> **EXERCISE PROMPT**: Copy each line below containing "mediante".

(Stored data entries)
· · · ·

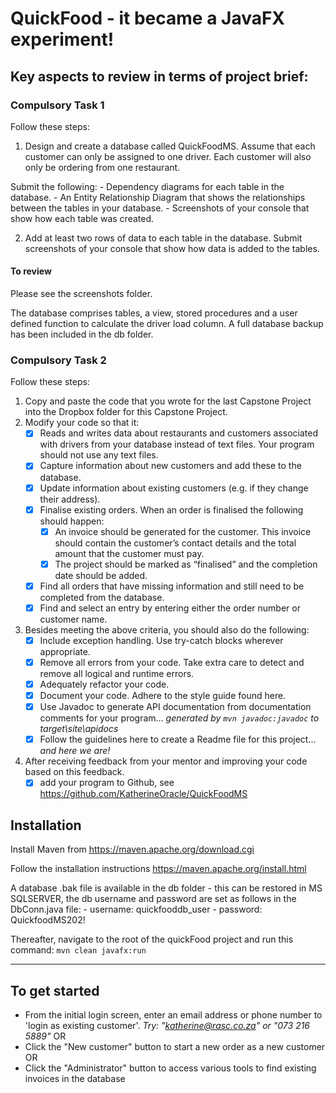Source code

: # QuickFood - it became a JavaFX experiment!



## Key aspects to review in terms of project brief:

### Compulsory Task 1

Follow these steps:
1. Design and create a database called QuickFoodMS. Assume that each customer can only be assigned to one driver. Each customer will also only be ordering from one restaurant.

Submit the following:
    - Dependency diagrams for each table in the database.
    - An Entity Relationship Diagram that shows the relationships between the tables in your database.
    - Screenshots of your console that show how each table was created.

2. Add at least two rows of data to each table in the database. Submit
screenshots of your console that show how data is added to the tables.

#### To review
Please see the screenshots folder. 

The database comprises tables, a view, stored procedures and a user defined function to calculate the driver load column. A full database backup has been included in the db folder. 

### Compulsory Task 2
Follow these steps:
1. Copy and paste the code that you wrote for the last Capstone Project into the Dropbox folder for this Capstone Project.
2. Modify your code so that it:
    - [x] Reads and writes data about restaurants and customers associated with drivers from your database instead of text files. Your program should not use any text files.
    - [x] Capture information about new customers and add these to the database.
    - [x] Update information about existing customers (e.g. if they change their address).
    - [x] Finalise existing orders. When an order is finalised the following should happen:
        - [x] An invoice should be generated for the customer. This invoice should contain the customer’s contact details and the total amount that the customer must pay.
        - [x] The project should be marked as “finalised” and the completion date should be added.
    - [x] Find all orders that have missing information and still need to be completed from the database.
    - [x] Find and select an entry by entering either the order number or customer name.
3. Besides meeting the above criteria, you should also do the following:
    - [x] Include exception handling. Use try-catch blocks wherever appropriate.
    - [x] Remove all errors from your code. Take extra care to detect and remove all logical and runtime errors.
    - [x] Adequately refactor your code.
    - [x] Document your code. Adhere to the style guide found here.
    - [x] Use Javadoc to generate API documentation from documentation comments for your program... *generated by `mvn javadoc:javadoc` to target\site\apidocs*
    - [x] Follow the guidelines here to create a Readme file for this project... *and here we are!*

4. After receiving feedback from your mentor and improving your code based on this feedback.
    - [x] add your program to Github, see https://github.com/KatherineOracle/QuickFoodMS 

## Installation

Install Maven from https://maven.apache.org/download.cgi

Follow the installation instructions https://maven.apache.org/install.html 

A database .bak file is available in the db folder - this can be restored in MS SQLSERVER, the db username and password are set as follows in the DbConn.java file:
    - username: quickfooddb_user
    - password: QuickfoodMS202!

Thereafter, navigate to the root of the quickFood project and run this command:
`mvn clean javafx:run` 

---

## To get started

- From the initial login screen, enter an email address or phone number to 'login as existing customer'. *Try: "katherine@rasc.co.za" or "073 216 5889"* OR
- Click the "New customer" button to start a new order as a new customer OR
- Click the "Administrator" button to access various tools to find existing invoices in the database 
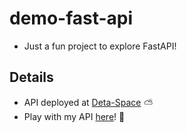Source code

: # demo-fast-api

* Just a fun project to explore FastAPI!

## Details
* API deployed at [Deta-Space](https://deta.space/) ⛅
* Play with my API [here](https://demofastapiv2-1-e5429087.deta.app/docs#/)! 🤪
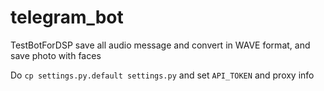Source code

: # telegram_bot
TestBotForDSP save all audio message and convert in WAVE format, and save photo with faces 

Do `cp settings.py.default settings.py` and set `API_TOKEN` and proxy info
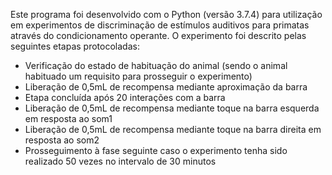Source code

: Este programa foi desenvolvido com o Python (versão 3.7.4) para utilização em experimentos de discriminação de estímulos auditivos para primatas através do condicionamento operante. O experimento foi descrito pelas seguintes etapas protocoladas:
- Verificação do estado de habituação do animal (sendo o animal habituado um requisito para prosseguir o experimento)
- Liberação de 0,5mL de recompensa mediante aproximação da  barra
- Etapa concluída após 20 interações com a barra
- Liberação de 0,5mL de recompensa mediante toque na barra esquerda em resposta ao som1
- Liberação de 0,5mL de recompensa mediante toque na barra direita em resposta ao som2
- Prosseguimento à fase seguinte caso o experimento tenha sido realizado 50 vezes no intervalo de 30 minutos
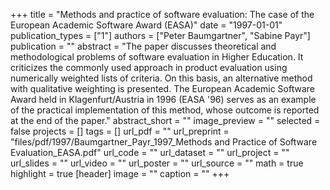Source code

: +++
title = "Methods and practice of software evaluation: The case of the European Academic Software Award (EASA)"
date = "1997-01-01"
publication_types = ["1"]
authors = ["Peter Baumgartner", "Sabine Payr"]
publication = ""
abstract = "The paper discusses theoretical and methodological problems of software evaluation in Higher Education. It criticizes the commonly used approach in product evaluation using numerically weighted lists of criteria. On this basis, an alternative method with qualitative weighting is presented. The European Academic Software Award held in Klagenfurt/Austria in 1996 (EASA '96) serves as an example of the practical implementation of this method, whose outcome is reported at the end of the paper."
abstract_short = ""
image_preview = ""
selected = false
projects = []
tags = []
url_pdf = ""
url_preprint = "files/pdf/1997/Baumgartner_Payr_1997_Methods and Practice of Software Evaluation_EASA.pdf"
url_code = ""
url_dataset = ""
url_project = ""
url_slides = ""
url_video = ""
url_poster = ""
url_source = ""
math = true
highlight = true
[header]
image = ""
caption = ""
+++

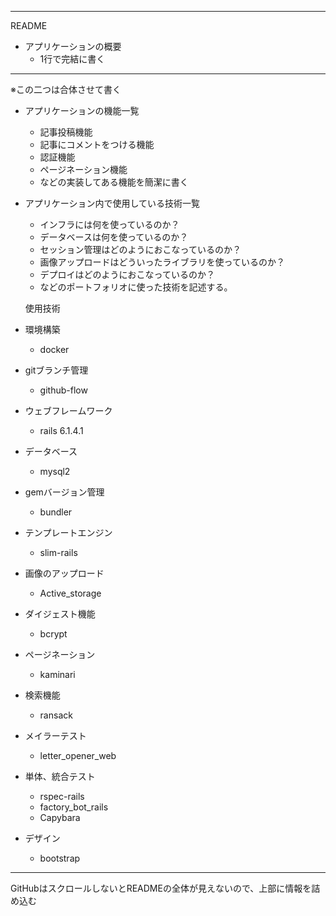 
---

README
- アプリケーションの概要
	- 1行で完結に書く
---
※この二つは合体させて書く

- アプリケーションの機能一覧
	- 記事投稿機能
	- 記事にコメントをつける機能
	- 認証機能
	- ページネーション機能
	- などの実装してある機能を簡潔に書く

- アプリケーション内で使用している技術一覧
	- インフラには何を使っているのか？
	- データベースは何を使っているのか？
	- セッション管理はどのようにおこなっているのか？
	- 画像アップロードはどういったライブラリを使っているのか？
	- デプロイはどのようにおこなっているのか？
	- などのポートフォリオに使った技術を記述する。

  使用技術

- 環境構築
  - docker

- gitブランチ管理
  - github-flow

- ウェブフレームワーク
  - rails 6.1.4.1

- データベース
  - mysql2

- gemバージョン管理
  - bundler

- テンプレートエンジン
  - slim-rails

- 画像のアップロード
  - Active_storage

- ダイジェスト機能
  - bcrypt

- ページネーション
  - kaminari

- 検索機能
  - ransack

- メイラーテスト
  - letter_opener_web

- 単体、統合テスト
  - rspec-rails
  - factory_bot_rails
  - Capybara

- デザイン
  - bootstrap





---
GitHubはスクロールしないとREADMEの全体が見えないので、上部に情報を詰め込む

· · · ·

> **ANSWER BELOW**:
- Liberação de 0,5mL de recompensa mediante aproximação da  barra
- Liberação de 0,5mL de recompensa mediante toque na barra esquerda em resposta ao som1
- Liberação de 0,5mL de recompensa mediante toque na barra direita em resposta ao som2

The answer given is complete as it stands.